* _Records to use_
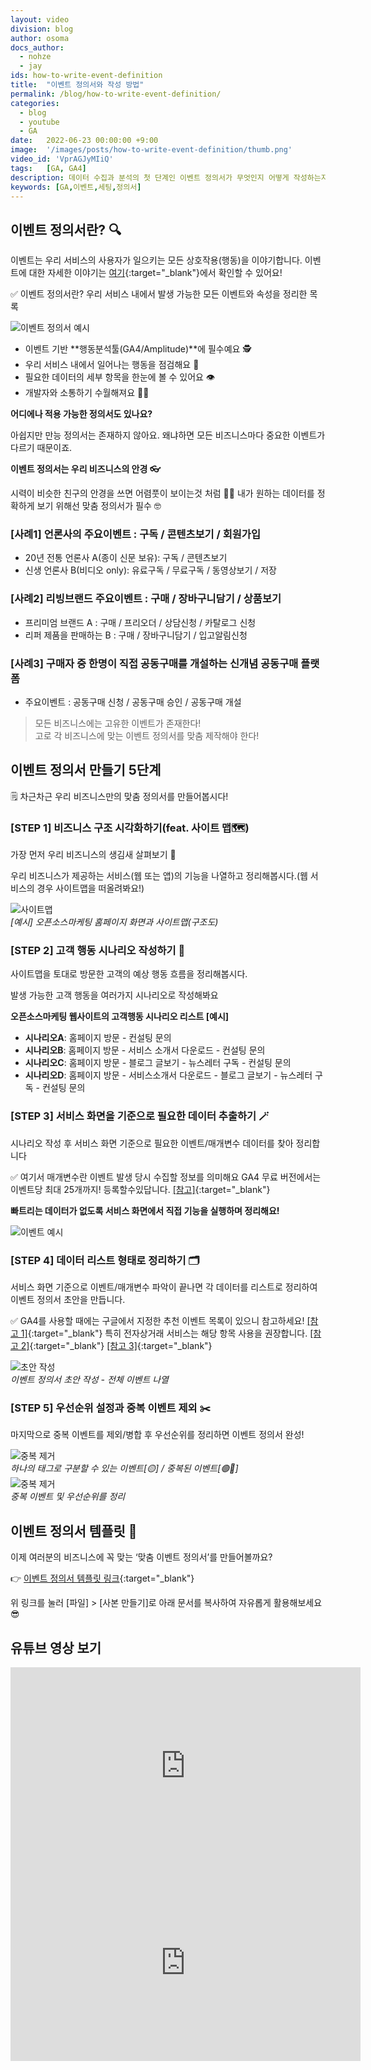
 ```yaml
---
layout: video
division: blog
author: osoma
docs_author:
  - nohze
  - jay
ids: how-to-write-event-definition
title:  "이벤트 정의서와 작성 방법"
permalink: /blog/how-to-write-event-definition/
categories:
  - blog
  - youtube
  - GA
date:   2022-06-23 00:00:00 +9:00
image:  '/images/posts/how-to-write-event-definition/thumb.png'
video_id: 'VprAGJyMIiQ'
tags:   [GA, GA4]
description: 데이터 수집과 분석의 첫 단계인 이벤트 정의서가 무엇인지 어떻게 작성하는지 알아봅시다.
keywords: [GA,이벤트,세팅,정의서]
---
```


## 이벤트 정의서란? 🔍

이벤트는 우리 서비스의 사용자가 일으키는 모든 상호작용(행동)을 이야기합니다. 이벤트에 대한 자세한 이야기는 [여기](/blog/ga4-event/){:target="_blank"}에서 확인할 수 있어요!

✅ 이벤트 정의서란? 우리 서비스 내에서 발생 가능한 모든 이벤트와 속성을 정리한 목록

![이벤트 정의서 예시](/images/posts/how-to-write-event-definition/01.png)

- 이벤트 기반 **행동분석툴(GA4/Amplitude)**에 필수예요 🕵️
- 우리 서비스 내에서 일어나는 행동을 점검해요 👀
- 필요한 데이터의 세부 항목을 한눈에 볼 수 있어요 👁
- 개발자와 소통하기 수월해져요 🧑‍💻

**어디에나 적용 가능한 정의서도 있나요?**

아쉽지만 만능 정의서는 존재하지 않아요. 왜냐하면 모든 비즈니스마다 중요한 이벤트가 다르기 때문이죠.

**이벤트 정의서는 우리 비즈니스의 안경 👓**

시력이 비슷한 친구의 안경을 쓰면 어렴풋이 보이는것 처럼 😵‍💫 내가 원하는 데이터를 정확하게 보기 위해선 맞춤 정의서가 필수 🤓

### [사례1] 언론사의 주요이벤트 : 구독 / 콘텐츠보기 / 회원가입

- 20년 전통 언론사 A(종이 신문 보유): 구독 / 콘텐츠보기
- 신생 언론사 B(비디오 only): 유료구독 / 무료구독 / 동영상보기 / 저장

### [사례2] 리빙브랜드 주요이벤트 : 구매 / 장바구니담기 / 상품보기

- 프리미엄 브랜드 A : 구매 / 프리오더 / 상담신청 / 카탈로그 신청
- 리퍼 제품을 판매하는 B : 구매 / 장바구니담기 / 입고알림신청

### [사례3] 구매자 중 한명이 직접 공동구매를 개설하는 신개념 공동구매 플랫폼

- 주요이벤트 : 공동구매 신청 / 공동구매 승인 / 공동구매 개설

> 모든 비즈니스에는 고유한 이벤트가 존재한다!<br>고로 각 비즈니스에 맞는 이벤트 정의서를 맞춤 제작해야 한다!

## 이벤트 정의서 만들기 5단계

🗒 차근차근 우리 비즈니스만의 맞춤 정의서를 만들어봅시다!

### [STEP 1] 비즈니스 구조 시각화하기(feat. 사이트 맵🗺️)

가장 먼저 우리 비즈니스의 생김새 살펴보기 👀

우리 비즈니스가 제공하는 서비스(웹 또는 앱)의 기능을 나열하고 정리해봅시다.(웹 서비스의 경우 사이트맵을 떠올려봐요!)

<div class="gallery-box">
  <div class="gallery">
    <img src="/images/posts/how-to-write-event-definition/02.png" alt="사이트맵">
  </div>
  <em>[예시] 오픈소스마케팅 홈페이지 화면과 사이트맵(구조도)</em>
</div>

### [STEP 2] 고객 행동 시나리오 작성하기 📝

사이트맵을 토대로 방문한 고객의 예상 행동 흐름을 정리해봅시다.

발생 가능한 고객 행동을 여러가지 시나리오로 작성해봐요

**오픈소스마케팅 웹사이트의 고객행동 시나리오 리스트 [예시]**

- **시나리오A**: 홈페이지 방문 - 컨설팅 문의
- **시나리오B**: 홈페이지 방문 - 서비스 소개서 다운로드 - 컨설팅 문의
- **시나리오C**: 홈페이지 방문 - 블로그 글보기 - 뉴스레터 구독 - 컨설팅 문의
- **시나리오D**: 홈페이지 방문 - 서비스소개서 다운로드 - 블로그 글보기 - 뉴스레터 구독 - 컨설팅 문의

### [STEP 3] 서비스 화면을 기준으로 필요한 데이터 추출하기 🪄

시나리오 작성 후 서비스 화면 기준으로 필요한 이벤트/매개변수 데이터를 찾아 정리합니다

✅ 여기서 매개변수란 이벤트 발생 당시 수집할 정보를 의미해요 GA4 무료 버전에서는 이벤트당 최대 25개까지! 등록할수있답니다. [[참고]](https://support.google.com/analytics/answer/9267744?hl=ko){:target="_blank"}

**빠트리는 데이터가 없도록 서비스 화면에서 직접 기능을 실행하며 정리해요!**

![이벤트 예시](/images/posts/how-to-write-event-definition/03.png)

### [STEP 4] 데이터 리스트 형태로 정리하기 🗂

서비스 화면 기준으로 이벤트/매개변수 파악이 끝나면 각 데이터를 리스트로 정리하여 이벤트 정의서 초안을 만듭니다.

✅ GA4를 사용할 때에는 구글에서 지정한 추천 이벤트 목록이 있으니 참고하세요! [[참고 1]](https://support.google.com/analytics/answer/9267735?hl=ko&ref_topic=9756175){:target="_blank"} 특히 전자상거래 서비스는 해당 항목 사용을 권장합니다. [[참고 2]](https://developers.google.com/analytics/devguides/collection/ga4/ecommerce?client_type=gtag){:target="_blank"} [[참고 3]](https://developers.google.com/analytics/devguides/collection/protocol/ga4/reference/events){:target="_blank"}

<div class="gallery-box">
  <div class="gallery">
    <img src="/images/posts/how-to-write-event-definition/04.png" alt="초안 작성">
  </div>
  <em>이벤트 정의서 초안 작성 - 전체 이벤트 나열</em>
</div>

### [STEP 5] 우선순위 설정과 중복 이벤트 제외 ✂️

마지막으로 중복 이벤트를 제외/병합 후 우선순위를 정리하면 이벤트 정의서 완성!

<div class="gallery-box">
  <div class="gallery">
    <img src="/images/posts/how-to-write-event-definition/05.png" alt="중복 제거">
  </div>
  <em>하나의 태그로 구분할 수 있는 이벤트[🟡] / 중복된 이벤트[🟢🔵]</em>
</div>

<div class="gallery-box">
  <div class="gallery">
    <img src="/images/posts/how-to-write-event-definition/06.png" alt="중복 제거">
  </div>
  <em>중복 이벤트 및 우선순위를 정리</em>
</div>

## 이벤트 정의서 템플릿 📃

이제 여러분의 비즈니스에 꼭 맞는 ‘맞춤 이벤트 정의서’를 만들어볼까요?

👉 [이벤트 정의서 템플릿 링크](https://docs.google.com/spreadsheets/d/1oFFc5QjY4fMThoOAyym0Cmsi00pG7rmDS2DEqX-V6HM/edit?usp=sharing){:target="_blank"}

위 링크를 눌러 [파일] > [사본 만들기]로 아래 문서를 복사하여 자유롭게 활용해보세요 😎

## 유튜브 영상 보기

<div class="container mb-5">
  <div class="row">
    <div class="col-lg-6 mb-3">
      <iframe width="560" height="315" src="https://www.youtube.com/embed/VprAGJyMIiQ" title="YouTube video player" frameborder="0" allow="accelerometer; autoplay; clipboard-write; encrypted-media; gyroscope; picture-in-picture" allowfullscreen></iframe>
    </div>
    <div class="col-lg-6">
      <iframe width="560" height="315" src="https://www.youtube.com/embed/udvy-cKnG4g" title="YouTube video player" frameborder="0" allow="accelerometer; autoplay; clipboard-write; encrypted-media; gyroscope; picture-in-picture" allowfullscreen></iframe>
    </div>
  </div>
</div>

* _Exercise instructions_
Say how many lines of the listing above contain "서비스의". Include nothing besides the number.

* _Reply_
2